Consulta ao site do Tribunal Superior Eleitoral (TSE) revela que a indústria do lixo financiou, no Estado do Rio, em 2004 e 2006, 20 candidatos (a prefeito, vereador, senador, deputado federal e deputado estadual). Destes, nove disputarão as eleições deste ano para prefeito em sete cidades - no Rio, Fernando Gabeira (PV), Jandira Feghali (PCdoB) e Filipe Pereira (PSC).

As empresas mais generosas foram a Locanty Comércio e Serviços, a Limpacol Comércio e Serviços, a Delta Construções e a Vega Engenharia Ambiental. Todas têm contratos com prefeituras locais. Uma delas, a Vega, protagonizou um caso curioso: a empresa doou R$225, em 2004, ao comitê do então candidato a prefeito de Barra Mansa Roosevelt Brasil (PMDB). Foi como acertar na loteria, pois Roosevelt, eleito, assinou com ela um contrato de R$170 mil mensais.

A maioria das doações, porém, nada tem de simbólica. O prefeito carioca, Cesar Maia, recebeu R$200 mil da Vega quando disputou a reeleição em 2004. No mesmo ano, Maria Lúcia dos Santos, em Belford Roxo, e Leandro Sampaio, em Petrópolis, receberam, cada um, R$50 mil da Limpacol. Já Riverton Mussi, então candidato de Macaé, símbolo das prefeituras favorecidas com os royalties do petróleo, embolsou R$120 mil da Delta Construções.

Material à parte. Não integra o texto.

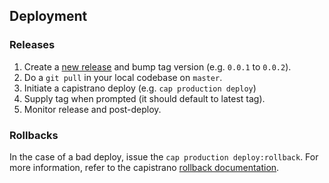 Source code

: ## Deployment

### Releases

1. Create a [new release][2] and bump tag version (e.g. `0.0.1` to `0.0.2`).
2. Do a `git pull` in your local codebase on `master`.
3. Initiate a capistrano deploy (e.g. `cap production deploy`)
4. Supply tag when prompted (it should default to latest tag).
5. Monitor release and post-deploy.


### Rollbacks

In the case of a bad deploy, issue the `cap production deploy:rollback`. For more
information, refer to the capistrano [rollback documentation][1].

[1]: https://capistranorb.com/documentation/getting-started/rollbacks/
[2]: https://github.com/kineticdial/quasars/releases/new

As doações não foram focadas apenas no poder executivo. A vereadora Sílvia Pontes (DEM), eleita para a Câmara do Rio, teve praticamente a campanha bancada pela indústria do lixo - recebeu R$50 mil da Locanty e Limpacol. Da lista de contemplados, também fazem parte o ex-deputado Álvaro Lins e o vereador Quiel do Canarinho (PDT), alvo de investigações sobre a ação de milícias em Duque de Caxias.

Não é claro o retorno que essas empresas esperam ter com as doações, mas os problemas gerados por este tipo de relação já começam a bater à porta do Ministério Público e do Tribunal de Contas do Estado (TCE-RJ). Auditores do TCE já descobriram pelo menos três contratos emergenciais (com dispensa de licitação) firmados sem justificativa em Duque de Caxias, Queimados e Magé, na Baixada.

Emergência impede licitação pública

A Delta, por exemplo, foi contratada em caráter emergencial, em dezembro de 2006, para colher o lixo de Duque de Caxias por um período de seis meses. Na época, a prefeitura alegou que o processo de licitação fora suspenso por liminar, e a cidade não poderia ficar sem o serviço. Os auditores descobriram, contudo, que sucessivas renovações mantêm a empresa em Duque de Caxias até hoje. A Delta recebe R$3,3 milhões mensais para coletar 16 mil toneladas de lixo.

O TCE fiscaliza com dificuldade os contratos do lixo. Além da falta de documentação, nunca encaminhada nos prazos exigidos, não é fácil acompanhar a execução do serviço. Somente investigações mais profundas conseguem mostrar os vícios do setor. Em São Gonçalo, o MP abriu inquérito para apurar a precariedade do serviço de coleta de lixo prestado pela Serviflu.

- Vamos entrar com uma ação contra a prefeitura e a empresa - disse a promotora Renata Neme Cavalcanti, da 1ª Promotoria de Tutela Coletiva da cidade.

Investigações anteriores já renderam processos. A Operação Mapa, maior até agora promovida pelo MP contra a indústria do lixo, comprovou em 2003 que a Limpacol, substituta da Locanty na coleta de lixo em Belford Roxo, tinha vínculos com a antecessora: seu responsável técnico era sócio da Locanty e a empresa operava sem caminhões próprios, usando os veículos da primeira.

Hoje, a cidade é atendida pela Serviflu, que recolhe mensalmente 12 mil toneladas de lixo e os despeja no lixão do Babi, bairro da cidade. No meio de um entra e sai constante de caminhões, pelo menos 120 catadores reviram diariamente o lixão em busca da sobrevivência. A maioria chega a trabalhar 12 horas. Nem eles escapam da indústria do lixo. Um grupo denunciou um suposto esquema que os obrigaria a comercializar objetos encontrados no local por preços abaixo do mercado para um único ferro-velho.

- Todos trabalham em regime de escravidão. Tudo o que a gente encontra aqui tem que vender para o ferro-velho, que paga baixo. Quem contraria esse esquema é ameaçado - contou um dos catadores.